Gerçekler acı da olsa kabul edilmeli ve çok ivedi olarak toplum sağlığını korumayı ve geliştirmeyi temel alan politika ve uygulamalara geçilmelidir. Bu bağlamda öncelikli olarak yapılması gerekenler şunlardır:
1. Okulların büyük bölümünde mekanik havalandırma sistemlerinin bulunmadığı, havalar soğuyunca doğal havalandırmanın da çok güçleşeceği, sınıfların boyutları ve kalabalık öğrenci sayıları dikkate alındığında sosyal mesafe kurallarına göre oturma ve ders düzeninin sağlanmasının mümkün olamayacağı açıktır. Bu konularda gerekli hazırlıklar yapılmadan ,sırf özel okul sahipleri tahsilat yapabilsin diye okulları açmak, salgını yaygınlaştırmaktan başka sonuç vermeyecektir. Okullar, salgın bütünü ile kontrol altına alınmadan ve eğitimin sağlıklı bir şekilde yapılmasına imkan verecek gerekli düzenlemeler yapılmadan açılmamalıdır.
2. Bilim Kurulu halk sağlığı uzmanları, TTB, TMMOB, sağlık uzmanlık dernekleri ve sendika temsilcilerinin katımıyla güçlendirilmeli, kararları kamuoyuna duyurulmalı ve eksiksiz olarak uygulanmalıdır.
3. Salgınla ile ilgili bilgi ve verilerde tam bir şeffaflık sağlanmalı, tüm bilgiler çarpıtılmaksızın kamuoyu ile paylaşılmalıdır.
4. Bu süreçte işe gidemeyen, işten çıkarılan, iş bulamayanlara maddi destek sağlanmalı, İşsizlik Sigortası Fonu’nun kaynakları şirket patronları için değil, emekçiler için kullanılmalıdır.
4. İşverenleri koruyan ve kollayan düzenlemeler iptal edilmelidir.
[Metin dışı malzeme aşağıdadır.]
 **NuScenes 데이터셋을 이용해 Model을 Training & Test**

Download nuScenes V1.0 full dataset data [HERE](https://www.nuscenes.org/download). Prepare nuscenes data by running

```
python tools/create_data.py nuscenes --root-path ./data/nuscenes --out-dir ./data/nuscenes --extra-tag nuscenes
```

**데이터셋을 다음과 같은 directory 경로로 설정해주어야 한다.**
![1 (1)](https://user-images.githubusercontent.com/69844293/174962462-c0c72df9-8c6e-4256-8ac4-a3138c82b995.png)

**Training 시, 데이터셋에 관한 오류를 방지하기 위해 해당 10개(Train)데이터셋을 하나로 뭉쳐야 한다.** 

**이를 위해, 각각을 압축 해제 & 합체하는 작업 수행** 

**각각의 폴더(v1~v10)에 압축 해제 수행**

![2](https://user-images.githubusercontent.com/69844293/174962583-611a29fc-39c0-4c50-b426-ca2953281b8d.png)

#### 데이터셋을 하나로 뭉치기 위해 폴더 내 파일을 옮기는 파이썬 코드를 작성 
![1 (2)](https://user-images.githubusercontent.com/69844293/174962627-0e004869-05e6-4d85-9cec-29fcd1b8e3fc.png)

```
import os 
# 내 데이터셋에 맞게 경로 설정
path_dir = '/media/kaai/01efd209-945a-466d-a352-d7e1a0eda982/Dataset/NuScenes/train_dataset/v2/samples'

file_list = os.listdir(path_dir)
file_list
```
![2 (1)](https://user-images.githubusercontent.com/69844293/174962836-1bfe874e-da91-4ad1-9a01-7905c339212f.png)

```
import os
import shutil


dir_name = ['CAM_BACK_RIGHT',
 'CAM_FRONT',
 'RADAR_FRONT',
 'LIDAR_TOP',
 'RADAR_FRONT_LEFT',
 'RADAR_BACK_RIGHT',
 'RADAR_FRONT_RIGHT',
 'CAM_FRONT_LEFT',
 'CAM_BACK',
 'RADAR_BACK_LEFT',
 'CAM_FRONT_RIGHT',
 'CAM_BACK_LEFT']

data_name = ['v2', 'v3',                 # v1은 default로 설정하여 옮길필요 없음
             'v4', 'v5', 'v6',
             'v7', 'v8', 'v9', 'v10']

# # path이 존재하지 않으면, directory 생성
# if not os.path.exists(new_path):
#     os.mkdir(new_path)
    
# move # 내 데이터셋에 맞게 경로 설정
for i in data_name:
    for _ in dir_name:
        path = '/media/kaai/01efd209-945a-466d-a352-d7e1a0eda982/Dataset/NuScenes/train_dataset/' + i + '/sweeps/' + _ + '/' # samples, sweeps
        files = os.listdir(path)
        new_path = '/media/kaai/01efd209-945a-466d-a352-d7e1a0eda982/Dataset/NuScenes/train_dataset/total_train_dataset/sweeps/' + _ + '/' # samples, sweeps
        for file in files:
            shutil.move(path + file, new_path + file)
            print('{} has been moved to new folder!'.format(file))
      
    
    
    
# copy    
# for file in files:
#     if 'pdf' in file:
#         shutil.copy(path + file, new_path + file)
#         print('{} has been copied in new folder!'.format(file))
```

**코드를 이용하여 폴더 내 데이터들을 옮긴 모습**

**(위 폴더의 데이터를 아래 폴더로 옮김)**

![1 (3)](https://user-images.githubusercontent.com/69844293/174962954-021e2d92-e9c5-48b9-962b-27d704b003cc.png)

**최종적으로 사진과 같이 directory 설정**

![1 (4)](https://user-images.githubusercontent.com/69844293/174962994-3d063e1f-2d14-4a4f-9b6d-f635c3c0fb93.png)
5. Sağlığın kamusal bir hizmet olduğu hiç bir zaman akıllardan çıkarılmamalı, özel sağlık kuruluşları kamulaştırılmalıdır. İşletici şirketlere fahiş kâr sağlayan şehir hastanelerindeki soyguna son verilmelidir.
6. Mevcut ve inşa halindeki tüm yapıların iklimlendirme/havalandırma tesisatlarıyla ilgili önlemlerin yaşamsal öneme sahip olduğu, işyerlerinin havalandırılmaması ya da uygun olmayan şekilde havalandırılmasının da virüsün yayılmasında rol oynadığı açıktır. Hastaneler, endüstriyel tesisler, alışveriş merkezleri, iş merkezleri, büyük ofisler, yolcu terminalleri, oteller, okullar, kreşler gibi genel ve büyük hacimli mahaller ile toplu taşıma araçlarının iklimlendirme tesisatlarında bazı yeni düzenlemeler ile bakım ve periyodik muayenelerin tekniklerine uygun olarak yapılması gerekir. Odamız, bütün tesislerin ve araçların hijyen ve iklimlendirme-tesisat sistemleri için görev almaya, teknik destek vermeye hazırdır. Bu vesileyle belirtmek isteriz, bütün mekanların yapı üretim süreçleri, bakımı ve işletmesinde yer alan mühendislerin de, Odalarınca belgelendirilmesi ve sicillerinin tutulması gerekir. Ayrıca biliyoruz ki mevcut yapıların hiçbiri salgın koşulları düşünülerek yapılmamıştır, mevcut halleriyle kullanılması büyük risk oluşturmaktadır. Bu nedenle ilgili kamu idarelerini bu sorunları derhal düzeltmeye, gerekli mevzuat değişikliklerini Odalarla birlikte yapmaya, İklimlendirme Teknik Kurulumuzun açıkladığı önlemleri dikkate almaya, önlemleri sıkılaştırmaya ve şeffaflığa davet ediyoruz.